■ Items from a data source

* * * * * * *

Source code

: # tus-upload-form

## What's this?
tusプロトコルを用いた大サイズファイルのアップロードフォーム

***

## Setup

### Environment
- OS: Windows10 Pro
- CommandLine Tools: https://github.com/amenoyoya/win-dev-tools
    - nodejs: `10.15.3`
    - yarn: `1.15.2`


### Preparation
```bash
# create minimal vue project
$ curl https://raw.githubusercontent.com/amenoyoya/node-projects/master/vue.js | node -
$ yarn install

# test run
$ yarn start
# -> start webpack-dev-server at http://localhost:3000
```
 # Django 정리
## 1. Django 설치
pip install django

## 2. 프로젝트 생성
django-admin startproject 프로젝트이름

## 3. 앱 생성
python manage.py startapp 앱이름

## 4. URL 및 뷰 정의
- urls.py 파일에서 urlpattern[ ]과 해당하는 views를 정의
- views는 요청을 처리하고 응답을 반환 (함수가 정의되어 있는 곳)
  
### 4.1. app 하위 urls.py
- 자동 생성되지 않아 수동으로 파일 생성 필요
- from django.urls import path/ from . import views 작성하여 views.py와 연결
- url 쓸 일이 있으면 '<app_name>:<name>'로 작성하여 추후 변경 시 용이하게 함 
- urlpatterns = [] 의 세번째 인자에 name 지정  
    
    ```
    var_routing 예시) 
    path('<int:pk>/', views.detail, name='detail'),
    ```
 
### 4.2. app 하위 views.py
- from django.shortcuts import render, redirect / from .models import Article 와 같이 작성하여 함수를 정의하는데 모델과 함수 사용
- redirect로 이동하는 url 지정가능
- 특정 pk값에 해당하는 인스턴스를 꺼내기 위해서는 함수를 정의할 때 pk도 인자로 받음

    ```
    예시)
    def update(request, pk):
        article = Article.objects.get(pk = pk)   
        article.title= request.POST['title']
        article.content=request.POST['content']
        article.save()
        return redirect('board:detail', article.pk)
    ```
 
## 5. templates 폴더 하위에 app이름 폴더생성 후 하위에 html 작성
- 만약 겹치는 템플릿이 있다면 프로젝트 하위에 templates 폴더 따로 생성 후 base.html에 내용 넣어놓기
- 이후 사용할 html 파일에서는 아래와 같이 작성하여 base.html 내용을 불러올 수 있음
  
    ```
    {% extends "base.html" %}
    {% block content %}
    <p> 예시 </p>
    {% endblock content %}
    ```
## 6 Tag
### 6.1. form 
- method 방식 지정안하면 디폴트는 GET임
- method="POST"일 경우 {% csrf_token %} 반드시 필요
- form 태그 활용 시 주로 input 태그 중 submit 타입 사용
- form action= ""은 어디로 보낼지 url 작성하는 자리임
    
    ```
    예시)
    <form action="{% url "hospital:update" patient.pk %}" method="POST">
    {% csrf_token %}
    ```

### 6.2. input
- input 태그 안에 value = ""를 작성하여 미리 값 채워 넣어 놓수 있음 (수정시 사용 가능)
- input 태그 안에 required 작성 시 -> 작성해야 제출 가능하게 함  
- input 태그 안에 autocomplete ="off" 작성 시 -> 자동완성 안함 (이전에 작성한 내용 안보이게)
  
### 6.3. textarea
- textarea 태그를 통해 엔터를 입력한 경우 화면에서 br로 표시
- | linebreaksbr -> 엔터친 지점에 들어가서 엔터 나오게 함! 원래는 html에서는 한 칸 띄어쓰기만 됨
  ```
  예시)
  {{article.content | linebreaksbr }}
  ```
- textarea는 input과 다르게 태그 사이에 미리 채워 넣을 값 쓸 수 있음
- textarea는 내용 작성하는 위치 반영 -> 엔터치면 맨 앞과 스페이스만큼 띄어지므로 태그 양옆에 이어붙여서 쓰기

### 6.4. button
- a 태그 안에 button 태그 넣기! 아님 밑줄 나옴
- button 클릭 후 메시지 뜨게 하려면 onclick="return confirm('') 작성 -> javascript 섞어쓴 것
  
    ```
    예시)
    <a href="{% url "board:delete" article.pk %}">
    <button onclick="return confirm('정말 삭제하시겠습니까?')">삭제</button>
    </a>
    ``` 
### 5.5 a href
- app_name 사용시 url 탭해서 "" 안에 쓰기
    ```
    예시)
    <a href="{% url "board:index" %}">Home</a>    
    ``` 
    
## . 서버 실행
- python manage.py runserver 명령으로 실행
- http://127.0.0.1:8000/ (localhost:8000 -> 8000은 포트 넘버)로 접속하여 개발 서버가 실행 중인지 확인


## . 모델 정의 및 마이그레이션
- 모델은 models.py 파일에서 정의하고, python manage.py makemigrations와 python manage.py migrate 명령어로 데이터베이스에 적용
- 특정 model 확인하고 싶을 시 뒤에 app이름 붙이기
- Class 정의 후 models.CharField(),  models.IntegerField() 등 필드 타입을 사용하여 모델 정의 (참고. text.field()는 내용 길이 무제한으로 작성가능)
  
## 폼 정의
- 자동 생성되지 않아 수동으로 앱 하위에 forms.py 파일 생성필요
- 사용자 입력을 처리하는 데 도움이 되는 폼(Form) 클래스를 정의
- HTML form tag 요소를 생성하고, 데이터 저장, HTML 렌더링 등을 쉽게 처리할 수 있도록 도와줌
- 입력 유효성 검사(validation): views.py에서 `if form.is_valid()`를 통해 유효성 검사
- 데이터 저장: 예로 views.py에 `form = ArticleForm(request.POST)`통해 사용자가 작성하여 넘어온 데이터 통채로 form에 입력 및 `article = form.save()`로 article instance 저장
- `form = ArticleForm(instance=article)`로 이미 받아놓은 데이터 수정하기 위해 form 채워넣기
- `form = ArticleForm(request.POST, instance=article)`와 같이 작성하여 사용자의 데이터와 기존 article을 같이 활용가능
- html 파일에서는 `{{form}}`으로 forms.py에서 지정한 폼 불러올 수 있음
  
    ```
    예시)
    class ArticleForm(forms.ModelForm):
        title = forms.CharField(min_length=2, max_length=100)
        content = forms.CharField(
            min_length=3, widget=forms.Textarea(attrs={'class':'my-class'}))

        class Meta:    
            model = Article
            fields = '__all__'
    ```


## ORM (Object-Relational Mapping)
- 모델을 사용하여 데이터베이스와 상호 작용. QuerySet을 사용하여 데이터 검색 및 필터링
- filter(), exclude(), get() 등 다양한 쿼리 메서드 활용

* * * * * * *

■ About this task
Whenever "models" occurs in a line above, copy that line.

■ Result of the exercise
- from django.shortcuts import render, redirect / from .models import Article 와 같이 작성하여 함수를 정의하는데 모델과 함수 사용
- 모델은 models.py 파일에서 정의하고, python manage.py makemigrations와 python manage.py migrate 명령어로 데이터베이스에 적용
- Class 정의 후 models.CharField(),  models.IntegerField() 등 필드 타입을 사용하여 모델 정의 (참고. text.field()는 내용 길이 무제한으로 작성가능)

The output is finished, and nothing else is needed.